=== Section Start ===

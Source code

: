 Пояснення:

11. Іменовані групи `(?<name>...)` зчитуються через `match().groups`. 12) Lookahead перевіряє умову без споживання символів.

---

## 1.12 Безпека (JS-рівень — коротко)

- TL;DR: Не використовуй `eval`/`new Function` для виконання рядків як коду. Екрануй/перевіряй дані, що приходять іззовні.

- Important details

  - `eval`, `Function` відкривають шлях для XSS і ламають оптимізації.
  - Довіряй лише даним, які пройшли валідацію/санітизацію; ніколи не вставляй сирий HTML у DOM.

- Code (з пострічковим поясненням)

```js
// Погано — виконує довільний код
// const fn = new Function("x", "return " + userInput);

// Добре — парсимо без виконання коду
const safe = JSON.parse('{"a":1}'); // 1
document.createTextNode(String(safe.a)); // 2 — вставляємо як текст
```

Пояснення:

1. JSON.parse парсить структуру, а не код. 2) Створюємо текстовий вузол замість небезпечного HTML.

=== Section End ===

> _Exercise_: Word for word, repeat each entry from the listing above.

> _Solution to this problem_:
Source code

: Пояснення:

11. Іменовані групи `(?<name>...)` зчитуються через `match().groups`. 12) Lookahead перевіряє умову без споживання символів.

---

## 1.12 Безпека (JS-рівень — коротко)

- TL;DR: Не використовуй `eval`/`new Function` для виконання рядків як коду. Екрануй/перевіряй дані, що приходять іззовні.

- Important details

  - `eval`, `Function` відкривають шлях для XSS і ламають оптимізації.
  - Довіряй лише даним, які пройшли валідацію/санітизацію; ніколи не вставляй сирий HTML у DOM.

- Code (з пострічковим поясненням)

```js
// Погано — виконує довільний код
// const fn = new Function("x", "return " + userInput);

// Добре — парсимо без виконання коду
const safe = JSON.parse('{"a":1}'); // 1
document.createTextNode(String(safe.a)); // 2 — вставляємо як текст
```

Пояснення:

1. JSON.parse парсить структуру, а не код. 2) Створюємо текстовий вузол замість небезпечного HTML.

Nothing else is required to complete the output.